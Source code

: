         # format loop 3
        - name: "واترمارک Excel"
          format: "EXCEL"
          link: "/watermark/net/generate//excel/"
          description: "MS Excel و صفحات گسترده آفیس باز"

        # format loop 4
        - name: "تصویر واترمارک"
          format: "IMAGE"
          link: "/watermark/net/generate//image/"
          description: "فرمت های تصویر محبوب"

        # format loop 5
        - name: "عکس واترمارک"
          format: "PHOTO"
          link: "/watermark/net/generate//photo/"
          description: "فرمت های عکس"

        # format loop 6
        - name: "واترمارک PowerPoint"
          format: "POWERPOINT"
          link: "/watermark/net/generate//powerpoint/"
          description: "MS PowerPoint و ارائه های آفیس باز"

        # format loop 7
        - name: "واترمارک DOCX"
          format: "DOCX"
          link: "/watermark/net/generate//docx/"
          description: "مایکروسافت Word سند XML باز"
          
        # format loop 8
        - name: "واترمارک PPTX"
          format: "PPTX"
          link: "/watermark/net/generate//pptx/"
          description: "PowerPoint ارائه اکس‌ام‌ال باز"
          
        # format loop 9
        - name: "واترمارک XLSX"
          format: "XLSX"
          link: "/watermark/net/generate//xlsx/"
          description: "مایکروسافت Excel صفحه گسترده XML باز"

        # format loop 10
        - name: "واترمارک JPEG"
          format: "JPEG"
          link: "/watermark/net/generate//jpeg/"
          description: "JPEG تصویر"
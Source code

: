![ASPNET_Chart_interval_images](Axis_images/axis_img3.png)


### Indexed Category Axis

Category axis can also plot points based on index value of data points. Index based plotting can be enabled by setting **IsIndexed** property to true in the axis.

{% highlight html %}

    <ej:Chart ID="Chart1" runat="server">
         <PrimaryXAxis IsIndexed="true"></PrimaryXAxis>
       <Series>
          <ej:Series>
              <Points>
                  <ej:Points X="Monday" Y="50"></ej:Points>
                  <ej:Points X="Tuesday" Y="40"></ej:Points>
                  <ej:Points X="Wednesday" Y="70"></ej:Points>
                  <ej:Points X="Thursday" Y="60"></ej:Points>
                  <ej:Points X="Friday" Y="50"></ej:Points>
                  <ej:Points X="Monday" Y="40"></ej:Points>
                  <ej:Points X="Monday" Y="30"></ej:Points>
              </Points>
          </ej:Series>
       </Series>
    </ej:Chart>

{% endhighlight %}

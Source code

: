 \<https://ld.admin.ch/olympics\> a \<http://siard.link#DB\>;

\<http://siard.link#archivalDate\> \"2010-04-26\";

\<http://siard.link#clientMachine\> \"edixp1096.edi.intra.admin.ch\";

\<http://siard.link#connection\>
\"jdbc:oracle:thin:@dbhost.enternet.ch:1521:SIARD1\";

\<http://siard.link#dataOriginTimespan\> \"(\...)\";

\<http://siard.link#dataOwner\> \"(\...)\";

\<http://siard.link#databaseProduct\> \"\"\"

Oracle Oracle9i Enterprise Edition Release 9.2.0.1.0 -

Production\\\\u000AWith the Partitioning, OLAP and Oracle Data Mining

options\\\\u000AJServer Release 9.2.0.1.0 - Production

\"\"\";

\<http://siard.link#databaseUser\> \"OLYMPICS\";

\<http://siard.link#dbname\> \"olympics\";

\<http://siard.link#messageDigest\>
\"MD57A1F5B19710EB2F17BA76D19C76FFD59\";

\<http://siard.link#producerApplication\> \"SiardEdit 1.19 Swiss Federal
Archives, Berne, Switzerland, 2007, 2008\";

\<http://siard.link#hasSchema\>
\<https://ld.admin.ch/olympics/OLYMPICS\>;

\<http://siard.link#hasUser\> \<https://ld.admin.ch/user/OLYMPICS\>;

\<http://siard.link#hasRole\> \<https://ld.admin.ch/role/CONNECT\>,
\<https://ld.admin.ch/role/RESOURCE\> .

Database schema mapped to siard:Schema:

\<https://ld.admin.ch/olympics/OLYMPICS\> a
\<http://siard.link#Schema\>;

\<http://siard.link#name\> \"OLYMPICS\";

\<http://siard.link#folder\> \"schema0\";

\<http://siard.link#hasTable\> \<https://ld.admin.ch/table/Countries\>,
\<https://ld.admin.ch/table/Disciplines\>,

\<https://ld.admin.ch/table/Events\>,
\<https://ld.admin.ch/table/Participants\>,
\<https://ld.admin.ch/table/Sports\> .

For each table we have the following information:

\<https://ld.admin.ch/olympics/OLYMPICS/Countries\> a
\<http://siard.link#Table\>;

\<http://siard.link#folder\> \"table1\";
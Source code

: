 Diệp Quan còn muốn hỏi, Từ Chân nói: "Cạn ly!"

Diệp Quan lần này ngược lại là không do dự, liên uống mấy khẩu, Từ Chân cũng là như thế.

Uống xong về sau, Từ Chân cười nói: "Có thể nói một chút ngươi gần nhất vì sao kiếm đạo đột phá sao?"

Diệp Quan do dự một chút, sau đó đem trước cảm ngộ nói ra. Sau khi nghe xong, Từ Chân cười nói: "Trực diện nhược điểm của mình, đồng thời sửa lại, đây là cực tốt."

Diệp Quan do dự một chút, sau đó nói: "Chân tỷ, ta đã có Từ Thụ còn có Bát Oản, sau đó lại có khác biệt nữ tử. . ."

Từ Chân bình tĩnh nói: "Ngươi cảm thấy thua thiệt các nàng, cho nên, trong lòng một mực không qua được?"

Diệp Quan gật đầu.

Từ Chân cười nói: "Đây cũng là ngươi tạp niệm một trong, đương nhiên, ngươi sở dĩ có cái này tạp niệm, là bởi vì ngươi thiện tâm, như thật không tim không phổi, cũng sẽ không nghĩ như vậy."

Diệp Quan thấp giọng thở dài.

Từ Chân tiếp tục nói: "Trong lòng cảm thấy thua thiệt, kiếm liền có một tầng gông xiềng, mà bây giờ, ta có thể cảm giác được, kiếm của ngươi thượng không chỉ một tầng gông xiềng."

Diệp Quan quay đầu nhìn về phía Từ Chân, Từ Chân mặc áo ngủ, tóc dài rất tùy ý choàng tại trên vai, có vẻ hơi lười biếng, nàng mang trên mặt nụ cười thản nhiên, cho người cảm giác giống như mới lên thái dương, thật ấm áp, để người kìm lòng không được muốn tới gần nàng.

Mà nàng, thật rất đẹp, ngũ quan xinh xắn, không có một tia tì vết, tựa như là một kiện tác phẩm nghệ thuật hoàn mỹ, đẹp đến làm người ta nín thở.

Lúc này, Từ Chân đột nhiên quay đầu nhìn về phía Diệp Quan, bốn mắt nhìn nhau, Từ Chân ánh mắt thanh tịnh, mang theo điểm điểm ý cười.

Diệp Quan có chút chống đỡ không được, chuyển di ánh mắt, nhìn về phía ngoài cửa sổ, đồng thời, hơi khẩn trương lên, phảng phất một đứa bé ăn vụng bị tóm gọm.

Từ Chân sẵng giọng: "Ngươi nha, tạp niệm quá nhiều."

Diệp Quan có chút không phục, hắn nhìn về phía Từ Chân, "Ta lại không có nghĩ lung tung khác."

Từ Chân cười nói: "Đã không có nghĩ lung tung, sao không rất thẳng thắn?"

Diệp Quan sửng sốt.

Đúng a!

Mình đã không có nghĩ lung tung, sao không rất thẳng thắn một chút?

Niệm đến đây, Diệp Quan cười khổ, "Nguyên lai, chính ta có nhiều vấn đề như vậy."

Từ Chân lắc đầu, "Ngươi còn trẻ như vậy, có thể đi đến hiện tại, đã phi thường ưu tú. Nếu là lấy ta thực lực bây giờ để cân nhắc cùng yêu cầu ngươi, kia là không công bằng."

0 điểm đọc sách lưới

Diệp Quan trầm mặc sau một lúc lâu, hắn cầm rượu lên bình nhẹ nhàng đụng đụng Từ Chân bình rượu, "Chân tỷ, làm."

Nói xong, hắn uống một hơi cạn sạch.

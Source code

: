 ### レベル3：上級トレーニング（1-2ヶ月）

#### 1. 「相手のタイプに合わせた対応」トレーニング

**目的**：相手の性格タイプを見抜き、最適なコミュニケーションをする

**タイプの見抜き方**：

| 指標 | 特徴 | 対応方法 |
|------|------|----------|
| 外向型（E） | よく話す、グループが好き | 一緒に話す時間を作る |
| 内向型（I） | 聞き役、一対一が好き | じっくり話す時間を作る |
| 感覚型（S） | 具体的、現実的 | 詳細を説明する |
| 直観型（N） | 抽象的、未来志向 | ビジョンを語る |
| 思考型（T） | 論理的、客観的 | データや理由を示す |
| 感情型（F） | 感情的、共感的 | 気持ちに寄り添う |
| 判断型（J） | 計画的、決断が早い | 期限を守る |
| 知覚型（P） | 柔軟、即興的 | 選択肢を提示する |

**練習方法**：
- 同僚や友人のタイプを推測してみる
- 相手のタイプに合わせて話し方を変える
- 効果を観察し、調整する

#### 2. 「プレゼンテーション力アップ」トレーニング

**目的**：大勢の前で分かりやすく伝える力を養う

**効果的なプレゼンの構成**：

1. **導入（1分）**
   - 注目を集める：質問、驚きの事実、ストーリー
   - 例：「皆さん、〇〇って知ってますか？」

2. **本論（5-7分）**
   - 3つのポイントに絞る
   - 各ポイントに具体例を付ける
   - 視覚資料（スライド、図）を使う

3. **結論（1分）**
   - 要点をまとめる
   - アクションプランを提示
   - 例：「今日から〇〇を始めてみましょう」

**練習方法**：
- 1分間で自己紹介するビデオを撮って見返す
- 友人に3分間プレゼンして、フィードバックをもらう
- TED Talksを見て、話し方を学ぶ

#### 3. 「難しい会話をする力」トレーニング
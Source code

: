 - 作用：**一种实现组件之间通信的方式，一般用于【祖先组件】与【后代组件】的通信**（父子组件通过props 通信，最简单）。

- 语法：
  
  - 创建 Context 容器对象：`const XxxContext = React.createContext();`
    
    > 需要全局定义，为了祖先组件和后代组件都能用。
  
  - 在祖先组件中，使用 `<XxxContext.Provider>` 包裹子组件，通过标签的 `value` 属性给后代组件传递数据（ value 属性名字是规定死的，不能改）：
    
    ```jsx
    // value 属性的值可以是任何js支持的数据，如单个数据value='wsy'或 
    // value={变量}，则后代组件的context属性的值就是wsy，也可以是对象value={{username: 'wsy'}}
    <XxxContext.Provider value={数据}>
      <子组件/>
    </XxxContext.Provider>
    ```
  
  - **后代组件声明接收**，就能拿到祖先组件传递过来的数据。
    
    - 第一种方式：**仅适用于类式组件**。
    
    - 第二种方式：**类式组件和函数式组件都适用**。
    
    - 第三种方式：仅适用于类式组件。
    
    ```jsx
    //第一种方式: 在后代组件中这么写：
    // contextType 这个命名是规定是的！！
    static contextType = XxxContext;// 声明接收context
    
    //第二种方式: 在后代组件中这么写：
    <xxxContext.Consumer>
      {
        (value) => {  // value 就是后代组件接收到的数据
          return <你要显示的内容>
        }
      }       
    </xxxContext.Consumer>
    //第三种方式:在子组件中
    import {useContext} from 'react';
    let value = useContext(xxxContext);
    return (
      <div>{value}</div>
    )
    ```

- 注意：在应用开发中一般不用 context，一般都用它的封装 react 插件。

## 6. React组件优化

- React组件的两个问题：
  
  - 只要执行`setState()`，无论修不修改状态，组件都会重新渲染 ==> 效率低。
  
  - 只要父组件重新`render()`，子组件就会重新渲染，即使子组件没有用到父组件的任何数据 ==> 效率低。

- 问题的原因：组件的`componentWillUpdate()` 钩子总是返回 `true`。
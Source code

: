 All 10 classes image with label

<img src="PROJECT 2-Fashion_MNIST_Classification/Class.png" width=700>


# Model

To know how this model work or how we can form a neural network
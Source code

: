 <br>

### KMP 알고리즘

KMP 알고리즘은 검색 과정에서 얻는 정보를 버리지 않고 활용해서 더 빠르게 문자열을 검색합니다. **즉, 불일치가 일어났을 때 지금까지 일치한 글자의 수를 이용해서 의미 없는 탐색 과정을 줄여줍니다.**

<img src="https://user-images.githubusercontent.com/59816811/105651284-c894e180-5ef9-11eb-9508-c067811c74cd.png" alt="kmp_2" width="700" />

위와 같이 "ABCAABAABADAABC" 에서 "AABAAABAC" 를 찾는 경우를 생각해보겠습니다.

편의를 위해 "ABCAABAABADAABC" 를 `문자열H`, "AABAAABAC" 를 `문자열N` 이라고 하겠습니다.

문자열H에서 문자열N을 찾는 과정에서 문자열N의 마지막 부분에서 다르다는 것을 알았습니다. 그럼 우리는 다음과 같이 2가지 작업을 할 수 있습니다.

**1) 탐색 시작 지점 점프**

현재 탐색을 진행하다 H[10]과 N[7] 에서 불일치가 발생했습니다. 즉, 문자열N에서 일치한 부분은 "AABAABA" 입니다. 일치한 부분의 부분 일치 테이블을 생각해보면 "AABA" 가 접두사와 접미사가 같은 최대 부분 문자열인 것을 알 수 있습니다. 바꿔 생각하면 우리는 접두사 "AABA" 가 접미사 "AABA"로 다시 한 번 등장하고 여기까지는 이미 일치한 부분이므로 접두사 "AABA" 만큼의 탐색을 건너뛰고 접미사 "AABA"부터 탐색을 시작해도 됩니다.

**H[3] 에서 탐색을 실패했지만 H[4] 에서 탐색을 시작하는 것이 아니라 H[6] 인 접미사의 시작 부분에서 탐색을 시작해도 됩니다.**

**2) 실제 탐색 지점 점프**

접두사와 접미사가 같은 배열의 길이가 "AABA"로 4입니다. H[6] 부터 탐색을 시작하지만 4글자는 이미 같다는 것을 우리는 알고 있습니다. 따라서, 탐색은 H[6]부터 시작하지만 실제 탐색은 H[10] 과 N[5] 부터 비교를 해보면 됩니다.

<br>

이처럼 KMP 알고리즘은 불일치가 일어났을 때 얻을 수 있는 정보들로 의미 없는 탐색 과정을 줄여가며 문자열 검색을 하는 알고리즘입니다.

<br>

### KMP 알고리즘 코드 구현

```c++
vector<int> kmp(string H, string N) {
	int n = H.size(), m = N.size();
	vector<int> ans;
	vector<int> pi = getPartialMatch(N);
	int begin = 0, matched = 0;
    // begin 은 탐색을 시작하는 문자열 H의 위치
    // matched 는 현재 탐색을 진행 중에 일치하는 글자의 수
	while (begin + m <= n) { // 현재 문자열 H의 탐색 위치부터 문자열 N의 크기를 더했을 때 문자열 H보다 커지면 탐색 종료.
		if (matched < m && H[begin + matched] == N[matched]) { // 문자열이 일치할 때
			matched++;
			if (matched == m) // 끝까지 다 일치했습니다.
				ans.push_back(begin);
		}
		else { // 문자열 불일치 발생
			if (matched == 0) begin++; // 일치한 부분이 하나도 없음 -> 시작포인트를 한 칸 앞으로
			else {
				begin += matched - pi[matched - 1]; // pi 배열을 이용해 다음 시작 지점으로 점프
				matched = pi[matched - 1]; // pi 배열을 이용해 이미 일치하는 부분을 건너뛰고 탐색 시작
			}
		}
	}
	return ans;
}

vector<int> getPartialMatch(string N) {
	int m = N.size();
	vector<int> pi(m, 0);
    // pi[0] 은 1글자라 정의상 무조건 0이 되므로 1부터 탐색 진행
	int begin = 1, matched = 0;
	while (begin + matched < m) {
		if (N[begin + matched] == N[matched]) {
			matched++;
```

■ ■ ■ ■

- Assignment: Restate, word for word and with nothing added, the lines from the beginning of the records above through the line that contains "# format loop 7".

- Response:
Source code

:         # format loop 3
        - name: "واترمارک Excel"
          format: "EXCEL"
          link: "/watermark/net/generate//excel/"
          description: "MS Excel و صفحات گسترده آفیس باز"

        # format loop 4
        - name: "تصویر واترمارک"
          format: "IMAGE"
          link: "/watermark/net/generate//image/"
          description: "فرمت های تصویر محبوب"

        # format loop 5
        - name: "عکس واترمارک"
          format: "PHOTO"
          link: "/watermark/net/generate//photo/"
          description: "فرمت های عکس"

        # format loop 6
        - name: "واترمارک PowerPoint"
          format: "POWERPOINT"
          link: "/watermark/net/generate//powerpoint/"
          description: "MS PowerPoint و ارائه های آفیس باز"

        # format loop 7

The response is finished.